Data excerpts>
════════════════

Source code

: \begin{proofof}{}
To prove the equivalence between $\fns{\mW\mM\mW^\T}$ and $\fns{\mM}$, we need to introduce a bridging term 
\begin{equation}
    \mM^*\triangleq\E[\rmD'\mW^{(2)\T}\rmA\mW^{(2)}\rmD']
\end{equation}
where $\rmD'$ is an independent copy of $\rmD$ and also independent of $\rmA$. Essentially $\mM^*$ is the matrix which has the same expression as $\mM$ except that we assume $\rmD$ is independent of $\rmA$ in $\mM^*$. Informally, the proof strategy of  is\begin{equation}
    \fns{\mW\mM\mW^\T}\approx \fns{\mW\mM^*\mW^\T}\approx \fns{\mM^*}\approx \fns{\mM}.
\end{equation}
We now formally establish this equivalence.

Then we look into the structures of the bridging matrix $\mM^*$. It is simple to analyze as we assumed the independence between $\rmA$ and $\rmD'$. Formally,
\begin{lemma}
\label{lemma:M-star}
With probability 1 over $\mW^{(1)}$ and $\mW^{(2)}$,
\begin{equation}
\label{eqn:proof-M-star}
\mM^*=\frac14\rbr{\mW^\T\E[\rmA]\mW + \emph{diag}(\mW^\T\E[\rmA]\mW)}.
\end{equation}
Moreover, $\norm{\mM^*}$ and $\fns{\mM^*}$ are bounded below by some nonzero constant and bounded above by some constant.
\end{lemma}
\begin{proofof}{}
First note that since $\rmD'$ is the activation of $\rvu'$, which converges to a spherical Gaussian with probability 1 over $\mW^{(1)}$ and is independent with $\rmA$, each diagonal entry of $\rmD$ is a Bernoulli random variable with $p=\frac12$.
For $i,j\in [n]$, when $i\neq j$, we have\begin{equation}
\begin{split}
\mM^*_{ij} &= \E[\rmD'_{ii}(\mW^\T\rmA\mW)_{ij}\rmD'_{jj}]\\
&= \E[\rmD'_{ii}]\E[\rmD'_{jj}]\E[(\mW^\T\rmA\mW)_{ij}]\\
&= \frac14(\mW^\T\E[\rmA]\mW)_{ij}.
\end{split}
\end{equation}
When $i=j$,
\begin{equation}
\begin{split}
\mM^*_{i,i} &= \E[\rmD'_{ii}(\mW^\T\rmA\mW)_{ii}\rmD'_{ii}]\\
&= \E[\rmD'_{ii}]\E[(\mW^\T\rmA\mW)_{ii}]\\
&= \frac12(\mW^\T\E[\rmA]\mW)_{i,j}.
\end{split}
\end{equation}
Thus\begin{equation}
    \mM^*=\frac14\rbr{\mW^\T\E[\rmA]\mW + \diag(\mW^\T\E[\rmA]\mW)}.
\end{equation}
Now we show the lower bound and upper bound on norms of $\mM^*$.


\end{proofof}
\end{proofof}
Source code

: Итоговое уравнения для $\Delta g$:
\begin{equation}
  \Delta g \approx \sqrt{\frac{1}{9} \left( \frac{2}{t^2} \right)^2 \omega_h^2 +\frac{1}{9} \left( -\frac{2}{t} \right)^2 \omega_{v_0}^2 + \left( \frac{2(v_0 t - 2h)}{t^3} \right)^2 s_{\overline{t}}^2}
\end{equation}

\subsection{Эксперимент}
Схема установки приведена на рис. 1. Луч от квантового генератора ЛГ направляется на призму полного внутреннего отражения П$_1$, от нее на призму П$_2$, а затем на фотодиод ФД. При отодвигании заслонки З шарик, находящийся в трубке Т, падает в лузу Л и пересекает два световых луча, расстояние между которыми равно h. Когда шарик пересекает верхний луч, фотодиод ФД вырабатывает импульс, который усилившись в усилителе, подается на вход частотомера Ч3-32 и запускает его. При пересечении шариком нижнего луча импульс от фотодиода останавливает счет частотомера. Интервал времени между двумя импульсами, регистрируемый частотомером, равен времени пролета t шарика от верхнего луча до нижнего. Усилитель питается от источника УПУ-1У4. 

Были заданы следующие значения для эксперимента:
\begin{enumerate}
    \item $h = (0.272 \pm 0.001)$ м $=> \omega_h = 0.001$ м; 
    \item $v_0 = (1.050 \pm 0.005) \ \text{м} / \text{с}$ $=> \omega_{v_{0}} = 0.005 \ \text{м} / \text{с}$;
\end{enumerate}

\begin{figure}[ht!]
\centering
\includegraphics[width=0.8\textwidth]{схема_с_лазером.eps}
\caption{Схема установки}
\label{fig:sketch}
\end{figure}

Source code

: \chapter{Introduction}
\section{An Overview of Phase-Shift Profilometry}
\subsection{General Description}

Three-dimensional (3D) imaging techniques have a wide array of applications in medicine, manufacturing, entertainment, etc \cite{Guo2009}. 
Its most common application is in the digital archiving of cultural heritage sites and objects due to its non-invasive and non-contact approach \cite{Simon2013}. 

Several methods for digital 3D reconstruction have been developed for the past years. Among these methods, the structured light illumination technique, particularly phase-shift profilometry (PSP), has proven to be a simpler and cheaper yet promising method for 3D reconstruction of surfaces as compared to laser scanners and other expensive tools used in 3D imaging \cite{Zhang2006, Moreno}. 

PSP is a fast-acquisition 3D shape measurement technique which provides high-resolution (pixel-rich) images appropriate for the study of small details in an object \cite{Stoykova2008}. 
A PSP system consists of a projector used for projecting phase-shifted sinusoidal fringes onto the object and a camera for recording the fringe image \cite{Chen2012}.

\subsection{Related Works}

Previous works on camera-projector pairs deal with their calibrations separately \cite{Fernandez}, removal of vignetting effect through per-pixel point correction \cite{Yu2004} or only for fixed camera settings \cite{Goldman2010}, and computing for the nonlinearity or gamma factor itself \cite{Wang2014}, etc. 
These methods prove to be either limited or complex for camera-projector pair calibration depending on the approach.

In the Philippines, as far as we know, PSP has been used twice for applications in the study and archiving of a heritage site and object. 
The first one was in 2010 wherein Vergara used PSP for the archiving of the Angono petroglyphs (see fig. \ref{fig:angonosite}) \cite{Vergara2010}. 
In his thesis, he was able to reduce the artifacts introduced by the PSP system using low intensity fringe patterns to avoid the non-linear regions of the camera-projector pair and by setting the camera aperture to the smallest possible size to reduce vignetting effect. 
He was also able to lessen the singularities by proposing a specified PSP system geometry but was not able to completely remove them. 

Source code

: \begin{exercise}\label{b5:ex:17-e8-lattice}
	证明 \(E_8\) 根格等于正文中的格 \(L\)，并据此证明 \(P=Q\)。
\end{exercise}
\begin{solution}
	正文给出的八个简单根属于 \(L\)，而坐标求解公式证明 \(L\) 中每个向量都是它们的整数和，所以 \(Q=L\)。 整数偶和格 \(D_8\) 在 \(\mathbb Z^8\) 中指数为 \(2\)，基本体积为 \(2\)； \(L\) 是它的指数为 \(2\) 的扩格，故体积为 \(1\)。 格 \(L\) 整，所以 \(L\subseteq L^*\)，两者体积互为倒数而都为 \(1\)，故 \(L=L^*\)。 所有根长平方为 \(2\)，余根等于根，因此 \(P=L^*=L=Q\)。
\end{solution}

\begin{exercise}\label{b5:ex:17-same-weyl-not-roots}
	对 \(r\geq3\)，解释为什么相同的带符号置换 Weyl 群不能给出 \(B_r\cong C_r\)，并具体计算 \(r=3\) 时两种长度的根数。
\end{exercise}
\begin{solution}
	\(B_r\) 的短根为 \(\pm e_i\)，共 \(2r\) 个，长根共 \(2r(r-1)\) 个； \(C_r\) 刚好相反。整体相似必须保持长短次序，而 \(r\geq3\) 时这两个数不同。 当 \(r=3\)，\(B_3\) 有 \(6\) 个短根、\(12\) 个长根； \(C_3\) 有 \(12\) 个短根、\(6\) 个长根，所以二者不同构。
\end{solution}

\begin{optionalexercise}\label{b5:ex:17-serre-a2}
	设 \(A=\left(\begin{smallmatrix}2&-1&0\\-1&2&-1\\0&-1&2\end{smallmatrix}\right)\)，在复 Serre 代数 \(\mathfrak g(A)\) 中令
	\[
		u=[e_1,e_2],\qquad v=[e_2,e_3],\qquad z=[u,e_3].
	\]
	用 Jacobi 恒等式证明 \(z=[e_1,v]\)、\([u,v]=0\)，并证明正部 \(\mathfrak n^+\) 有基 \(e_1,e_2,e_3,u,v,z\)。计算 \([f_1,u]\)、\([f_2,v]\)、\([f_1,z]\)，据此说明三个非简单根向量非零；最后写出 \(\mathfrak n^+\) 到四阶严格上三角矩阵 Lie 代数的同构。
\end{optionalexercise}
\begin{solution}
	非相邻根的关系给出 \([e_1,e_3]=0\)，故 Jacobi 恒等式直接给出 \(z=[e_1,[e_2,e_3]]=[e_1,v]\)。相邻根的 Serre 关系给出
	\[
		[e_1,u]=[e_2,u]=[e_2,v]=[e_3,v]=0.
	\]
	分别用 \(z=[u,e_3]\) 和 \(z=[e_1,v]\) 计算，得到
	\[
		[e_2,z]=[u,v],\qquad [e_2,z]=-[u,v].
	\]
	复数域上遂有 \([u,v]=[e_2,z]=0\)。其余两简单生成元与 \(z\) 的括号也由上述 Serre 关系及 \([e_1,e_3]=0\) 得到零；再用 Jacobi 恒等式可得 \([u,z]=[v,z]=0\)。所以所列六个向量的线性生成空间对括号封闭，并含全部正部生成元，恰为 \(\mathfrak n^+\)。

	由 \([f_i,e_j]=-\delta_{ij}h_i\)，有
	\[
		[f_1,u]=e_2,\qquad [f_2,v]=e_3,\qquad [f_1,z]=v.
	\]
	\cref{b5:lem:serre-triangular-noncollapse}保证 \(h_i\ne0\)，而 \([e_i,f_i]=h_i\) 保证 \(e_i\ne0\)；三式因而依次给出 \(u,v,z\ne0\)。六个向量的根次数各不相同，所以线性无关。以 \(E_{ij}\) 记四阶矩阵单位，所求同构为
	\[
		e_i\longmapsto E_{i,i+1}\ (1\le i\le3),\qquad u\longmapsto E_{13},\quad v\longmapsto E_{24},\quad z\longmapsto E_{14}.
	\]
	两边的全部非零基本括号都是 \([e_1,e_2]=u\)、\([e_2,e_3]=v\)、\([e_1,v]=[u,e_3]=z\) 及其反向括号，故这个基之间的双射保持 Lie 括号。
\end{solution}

════════════════

Work instruction> If a line in the records above contains the word "vignetting", count it, then give the total and nothing else.

Exercise response> 2